# WHAT YOU ARE ASKED TO DO
A word-for-word copy of all entries is required, without images.

Data excerpts
[Start of Attachment]

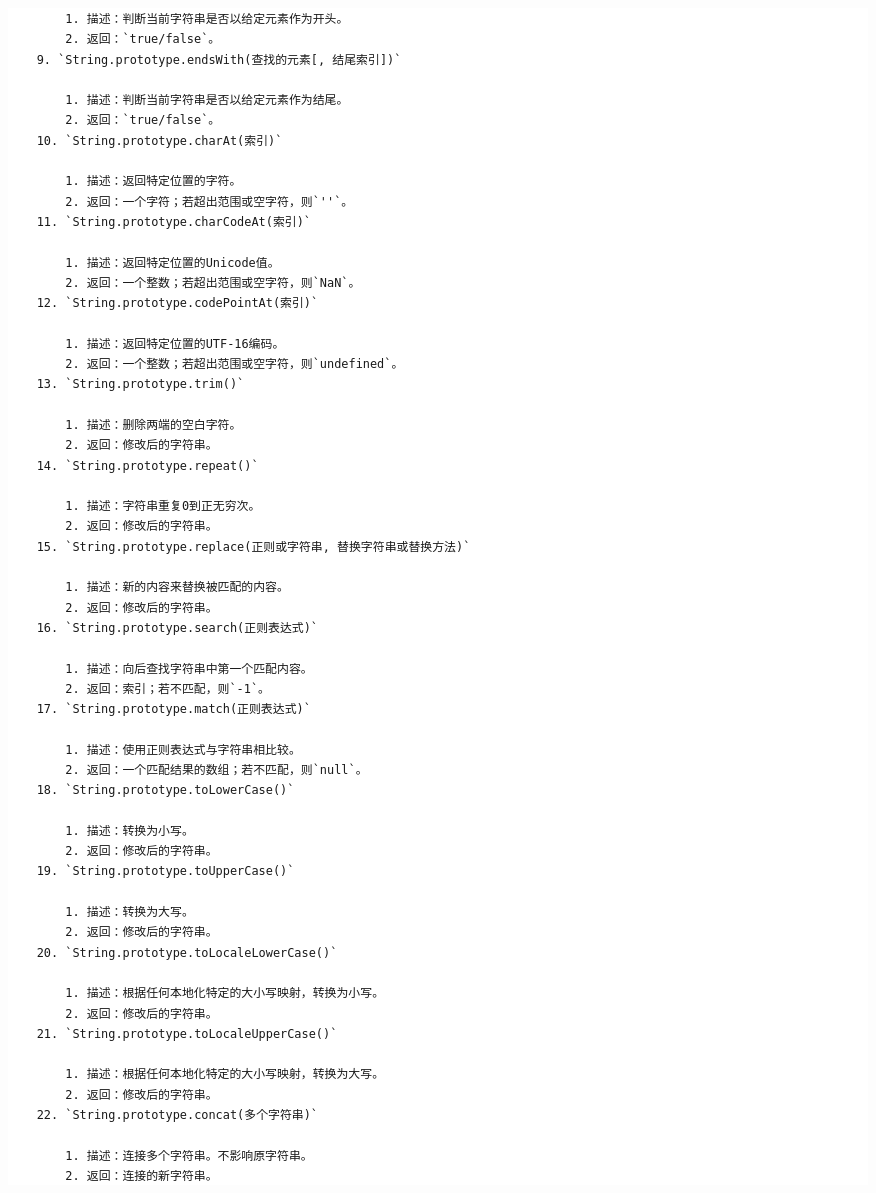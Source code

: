             1. 描述：判断当前字符串是否以给定元素作为开头。
            2. 返回：`true/false`。
        9. `String.prototype.endsWith(查找的元素[, 结尾索引])`

            1. 描述：判断当前字符串是否以给定元素作为结尾。
            2. 返回：`true/false`。
        10. `String.prototype.charAt(索引)`

            1. 描述：返回特定位置的字符。
            2. 返回：一个字符；若超出范围或空字符，则`''`。
        11. `String.prototype.charCodeAt(索引)`

            1. 描述：返回特定位置的Unicode值。
            2. 返回：一个整数；若超出范围或空字符，则`NaN`。
        12. `String.prototype.codePointAt(索引)`

            1. 描述：返回特定位置的UTF-16编码。
            2. 返回：一个整数；若超出范围或空字符，则`undefined`。
        13. `String.prototype.trim()`

            1. 描述：删除两端的空白字符。
            2. 返回：修改后的字符串。
        14. `String.prototype.repeat()`

            1. 描述：字符串重复0到正无穷次。
            2. 返回：修改后的字符串。
        15. `String.prototype.replace(正则或字符串, 替换字符串或替换方法)`

            1. 描述：新的内容来替换被匹配的内容。
            2. 返回：修改后的字符串。
        16. `String.prototype.search(正则表达式)`

            1. 描述：向后查找字符串中第一个匹配内容。
            2. 返回：索引；若不匹配，则`-1`。
        17. `String.prototype.match(正则表达式)`

            1. 描述：使用正则表达式与字符串相比较。
            2. 返回：一个匹配结果的数组；若不匹配，则`null`。
        18. `String.prototype.toLowerCase()`

            1. 描述：转换为小写。
            2. 返回：修改后的字符串。
        19. `String.prototype.toUpperCase()`

            1. 描述：转换为大写。
            2. 返回：修改后的字符串。
        20. `String.prototype.toLocaleLowerCase()`

            1. 描述：根据任何本地化特定的大小写映射，转换为小写。
            2. 返回：修改后的字符串。
        21. `String.prototype.toLocaleUpperCase()`

            1. 描述：根据任何本地化特定的大小写映射，转换为大写。
            2. 返回：修改后的字符串。
        22. `String.prototype.concat(多个字符串)`

            1. 描述：连接多个字符串。不影响原字符串。
            2. 返回：连接的新字符串。
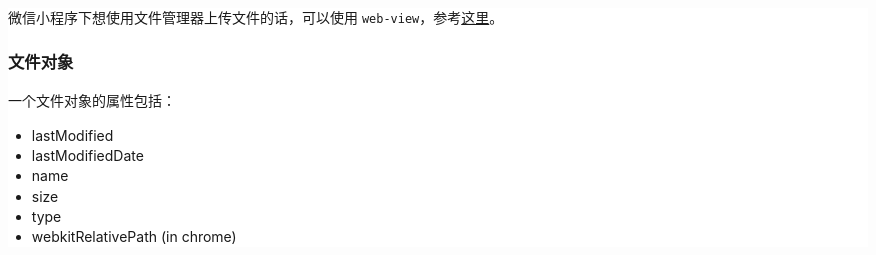 微信小程序下想使用文件管理器上传文件的话，可以使用 `web-view`，参考[这里](https://blog.csdn.net/weixin_45439337/article/details/140800965)。

### 文件对象

一个文件对象的属性包括：

- lastModified
- lastModifiedDate
- name
- size
- type
- webkitRelativePath (in chrome)

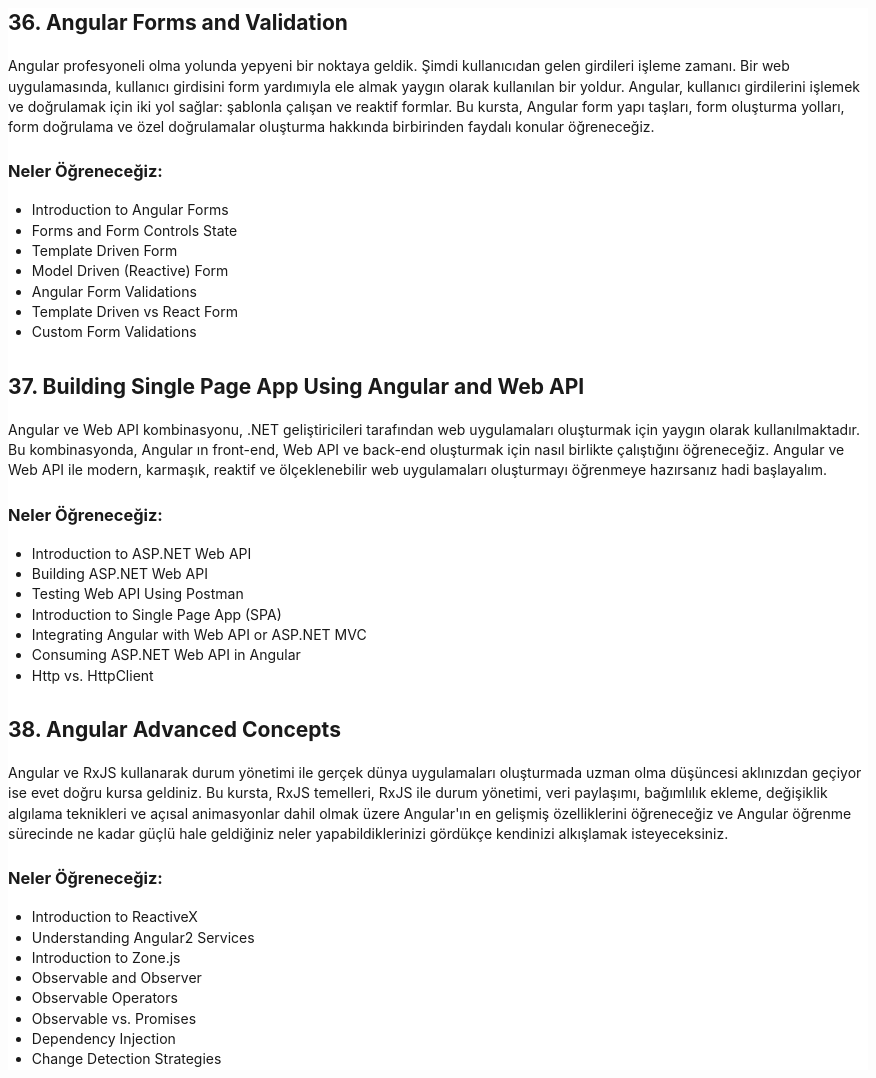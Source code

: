 ## 36. Angular Forms and Validation
Angular profesyoneli olma yolunda yepyeni bir noktaya geldik. Şimdi kullanıcıdan gelen girdileri işleme zamanı. Bir web uygulamasında, kullanıcı girdisini form yardımıyla ele almak yaygın olarak kullanılan bir yoldur. Angular, kullanıcı girdilerini işlemek ve doğrulamak için iki yol sağlar: şablonla çalışan ve reaktif formlar. Bu kursta, Angular form yapı taşları, form oluşturma yolları, form doğrulama ve özel doğrulamalar oluşturma hakkında birbirinden faydalı konular öğreneceğiz.


### Neler Öğreneceğiz:

* Introduction to Angular Forms
* Forms and Form Controls State
* Template Driven Form
* Model Driven (Reactive) Form
* Angular Form Validations
* Template Driven vs React Form
* Custom Form Validations

## 37. Building Single Page App Using Angular and Web API
Angular ve Web API kombinasyonu, .NET geliştiricileri tarafından web uygulamaları oluşturmak için yaygın olarak kullanılmaktadır. Bu kombinasyonda, Angular ın  front-end,  Web API ve  back-end oluşturmak için nasıl birlikte çalıştığını öğreneceğiz. Angular ve Web API ile modern, karmaşık, reaktif ve ölçeklenebilir web uygulamaları oluşturmayı öğrenmeye hazırsanız hadi başlayalım.

### Neler Öğreneceğiz:

* Introduction to ASP.NET Web API
* Building ASP.NET Web API
* Testing Web API Using Postman
* Introduction to Single Page App (SPA)
* Integrating Angular with Web API or ASP.NET MVC
* Consuming ASP.NET Web API in Angular
* Http vs. HttpClient

## 38. Angular Advanced Concepts
Angular ve RxJS kullanarak durum yönetimi ile gerçek dünya uygulamaları oluşturmada uzman olma düşüncesi aklınızdan geçiyor ise evet doğru kursa geldiniz. Bu kursta, RxJS temelleri, RxJS ile durum yönetimi, veri paylaşımı, bağımlılık ekleme, değişiklik algılama teknikleri ve açısal animasyonlar dahil olmak üzere Angular'ın en gelişmiş özelliklerini öğreneceğiz ve Angular öğrenme sürecinde ne kadar güçlü hale geldiğiniz neler yapabildiklerinizi gördükçe kendinizi alkışlamak isteyeceksiniz.

### Neler Öğreneceğiz:

* Introduction to ReactiveX
* Understanding Angular2 Services
* Introduction to Zone.js
* Observable and Observer
* Observable Operators
* Observable vs. Promises
* Dependency Injection
* Change Detection Strategies
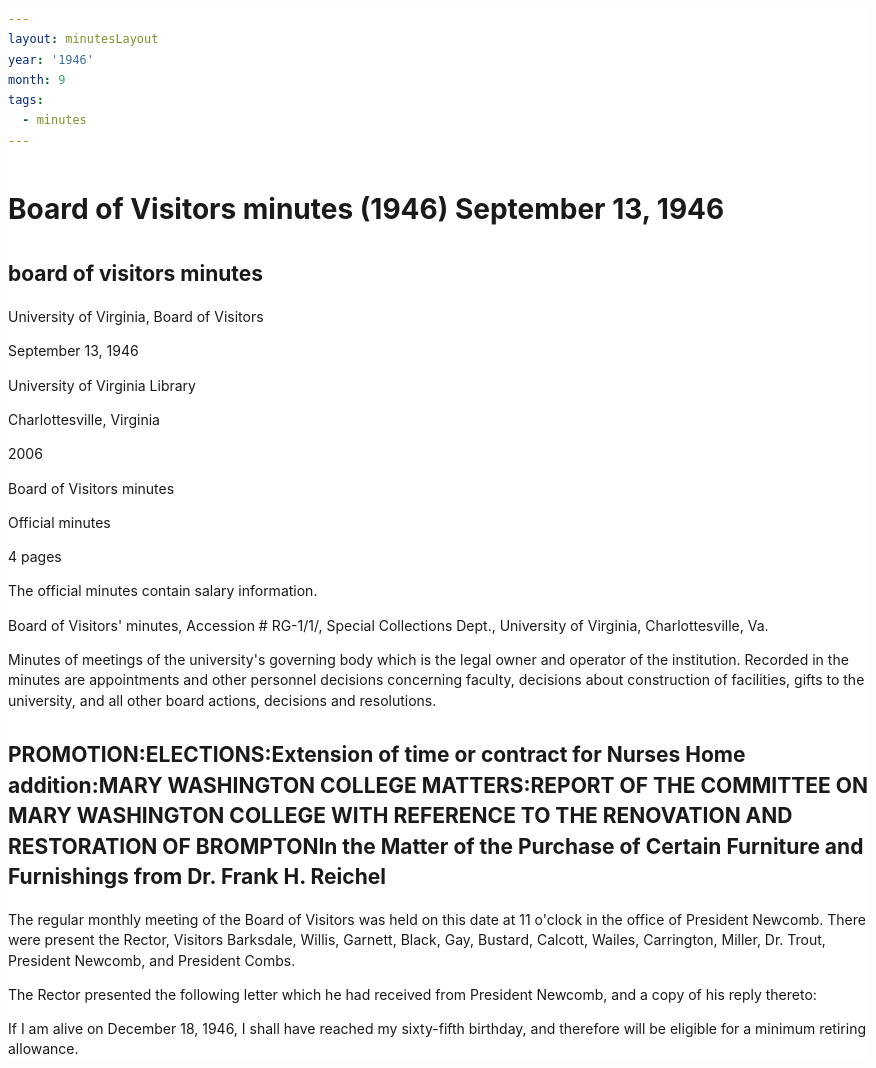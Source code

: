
 ```yaml
---
layout: minutesLayout
year: '1946'
month: 9
tags:
  - minutes
---
```

Board of Visitors minutes (1946) September 13, 1946
===================================================

board of visitors minutes
-------------------------

University of Virginia, Board of Visitors

September 13, 1946

University of Virginia Library

Charlottesville, Virginia

2006

Board of Visitors minutes

Official minutes

4 pages

The official minutes contain salary information.

Board of Visitors' minutes, Accession # RG-1/1/, Special Collections Dept., University of Virginia, Charlottesville, Va.

Minutes of meetings of the university's governing body which is the legal owner and operator of the institution. Recorded in the minutes are appointments and other personnel decisions concerning faculty, decisions about construction of facilities, gifts to the university, and all other board actions, decisions and resolutions.

PROMOTION:ELECTIONS:Extension of time or contract for Nurses Home addition:MARY WASHINGTON COLLEGE MATTERS:REPORT OF THE COMMITTEE ON MARY WASHINGTON COLLEGE WITH REFERENCE TO THE RENOVATION AND RESTORATION OF BROMPTONIn the Matter of the Purchase of Certain Furniture and Furnishings from Dr. Frank H. Reichel
----------------------------------------------------------------------------------------------------------------------------------------------------------------------------------------------------------------------------------------------------------------------------------------------------------------------

The regular monthly meeting of the Board of Visitors was held on this date at 11 o'clock in the office of President Newcomb. There were present the Rector, Visitors Barksdale, Willis, Garnett, Black, Gay, Bustard, Calcott, Wailes, Carrington, Miller, Dr. Trout, President Newcomb, and President Combs.

The Rector presented the following letter which he had received from President Newcomb, and a copy of his reply thereto:

If I am alive on December 18, 1946, I shall have reached my sixty-fifth birthday, and therefore will be eligible for a minimum retiring allowance.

[End of Attachment]

# TASK OUTPUT
Source code

:             1. 描述：判断当前字符串是否以给定元素作为开头。
            2. 返回：`true/false`。
        9. `String.prototype.endsWith(查找的元素[, 结尾索引])`

            1. 描述：判断当前字符串是否以给定元素作为结尾。
            2. 返回：`true/false`。
        10. `String.prototype.charAt(索引)`

            1. 描述：返回特定位置的字符。
            2. 返回：一个字符；若超出范围或空字符，则`''`。
        11. `String.prototype.charCodeAt(索引)`

            1. 描述：返回特定位置的Unicode值。
            2. 返回：一个整数；若超出范围或空字符，则`NaN`。
        12. `String.prototype.codePointAt(索引)`

            1. 描述：返回特定位置的UTF-16编码。
            2. 返回：一个整数；若超出范围或空字符，则`undefined`。
        13. `String.prototype.trim()`

            1. 描述：删除两端的空白字符。
            2. 返回：修改后的字符串。
        14. `String.prototype.repeat()`

            1. 描述：字符串重复0到正无穷次。
            2. 返回：修改后的字符串。
        15. `String.prototype.replace(正则或字符串, 替换字符串或替换方法)`

            1. 描述：新的内容来替换被匹配的内容。
            2. 返回：修改后的字符串。
        16. `String.prototype.search(正则表达式)`

            1. 描述：向后查找字符串中第一个匹配内容。
            2. 返回：索引；若不匹配，则`-1`。
        17. `String.prototype.match(正则表达式)`

            1. 描述：使用正则表达式与字符串相比较。
            2. 返回：一个匹配结果的数组；若不匹配，则`null`。
        18. `String.prototype.toLowerCase()`

            1. 描述：转换为小写。
            2. 返回：修改后的字符串。
        19. `String.prototype.toUpperCase()`

            1. 描述：转换为大写。
            2. 返回：修改后的字符串。
        20. `String.prototype.toLocaleLowerCase()`

            1. 描述：根据任何本地化特定的大小写映射，转换为小写。
            2. 返回：修改后的字符串。
        21. `String.prototype.toLocaleUpperCase()`

            1. 描述：根据任何本地化特定的大小写映射，转换为大写。
            2. 返回：修改后的字符串。
        22. `String.prototype.concat(多个字符串)`

            1. 描述：连接多个字符串。不影响原字符串。
            2. 返回：连接的新字符串。
 微信小程序下想使用文件管理器上传文件的话，可以使用 `web-view`，参考[这里](https://blog.csdn.net/weixin_45439337/article/details/140800965)。

### 文件对象

一个文件对象的属性包括：

- lastModified
- lastModifiedDate
- name
- size
- type
- webkitRelativePath (in chrome)

Source code

: ## 36. Angular Forms and Validation
Angular profesyoneli olma yolunda yepyeni bir noktaya geldik. Şimdi kullanıcıdan gelen girdileri işleme zamanı. Bir web uygulamasında, kullanıcı girdisini form yardımıyla ele almak yaygın olarak kullanılan bir yoldur. Angular, kullanıcı girdilerini işlemek ve doğrulamak için iki yol sağlar: şablonla çalışan ve reaktif formlar. Bu kursta, Angular form yapı taşları, form oluşturma yolları, form doğrulama ve özel doğrulamalar oluşturma hakkında birbirinden faydalı konular öğreneceğiz.


### Neler Öğreneceğiz:

* Introduction to Angular Forms
* Forms and Form Controls State
* Template Driven Form
* Model Driven (Reactive) Form
* Angular Form Validations
* Template Driven vs React Form
* Custom Form Validations

## 37. Building Single Page App Using Angular and Web API
Angular ve Web API kombinasyonu, .NET geliştiricileri tarafından web uygulamaları oluşturmak için yaygın olarak kullanılmaktadır. Bu kombinasyonda, Angular ın  front-end,  Web API ve  back-end oluşturmak için nasıl birlikte çalıştığını öğreneceğiz. Angular ve Web API ile modern, karmaşık, reaktif ve ölçeklenebilir web uygulamaları oluşturmayı öğrenmeye hazırsanız hadi başlayalım.

### Neler Öğreneceğiz:

* Introduction to ASP.NET Web API
* Building ASP.NET Web API
* Testing Web API Using Postman
* Introduction to Single Page App (SPA)
* Integrating Angular with Web API or ASP.NET MVC
* Consuming ASP.NET Web API in Angular
* Http vs. HttpClient

## 38. Angular Advanced Concepts
Angular ve RxJS kullanarak durum yönetimi ile gerçek dünya uygulamaları oluşturmada uzman olma düşüncesi aklınızdan geçiyor ise evet doğru kursa geldiniz. Bu kursta, RxJS temelleri, RxJS ile durum yönetimi, veri paylaşımı, bağımlılık ekleme, değişiklik algılama teknikleri ve açısal animasyonlar dahil olmak üzere Angular'ın en gelişmiş özelliklerini öğreneceğiz ve Angular öğrenme sürecinde ne kadar güçlü hale geldiğiniz neler yapabildiklerinizi gördükçe kendinizi alkışlamak isteyeceksiniz.

### Neler Öğreneceğiz:

* Introduction to ReactiveX
* Understanding Angular2 Services
* Introduction to Zone.js
* Observable and Observer
* Observable Operators
* Observable vs. Promises
* Dependency Injection
* Change Detection Strategies
Source code

:
 ```yaml
---
layout: minutesLayout
year: '1946'
month: 9
tags:
  - minutes
---
```

Board of Visitors minutes (1946) September 13, 1946
===================================================

board of visitors minutes
-------------------------

University of Virginia, Board of Visitors

September 13, 1946

University of Virginia Library

Charlottesville, Virginia

2006

Board of Visitors minutes

Official minutes

4 pages

The official minutes contain salary information.

Board of Visitors' minutes, Accession # RG-1/1/, Special Collections Dept., University of Virginia, Charlottesville, Va.

Minutes of meetings of the university's governing body which is the legal owner and operator of the institution. Recorded in the minutes are appointments and other personnel decisions concerning faculty, decisions about construction of facilities, gifts to the university, and all other board actions, decisions and resolutions.

PROMOTION:ELECTIONS:Extension of time or contract for Nurses Home addition:MARY WASHINGTON COLLEGE MATTERS:REPORT OF THE COMMITTEE ON MARY WASHINGTON COLLEGE WITH REFERENCE TO THE RENOVATION AND RESTORATION OF BROMPTONIn the Matter of the Purchase of Certain Furniture and Furnishings from Dr. Frank H. Reichel
----------------------------------------------------------------------------------------------------------------------------------------------------------------------------------------------------------------------------------------------------------------------------------------------------------------------

The regular monthly meeting of the Board of Visitors was held on this date at 11 o'clock in the office of President Newcomb. There were present the Rector, Visitors Barksdale, Willis, Garnett, Black, Gay, Bustard, Calcott, Wailes, Carrington, Miller, Dr. Trout, President Newcomb, and President Combs.

The Rector presented the following letter which he had received from President Newcomb, and a copy of his reply thereto:

If I am alive on December 18, 1946, I shall have reached my sixty-fifth birthday, and therefore will be eligible for a minimum retiring allowance.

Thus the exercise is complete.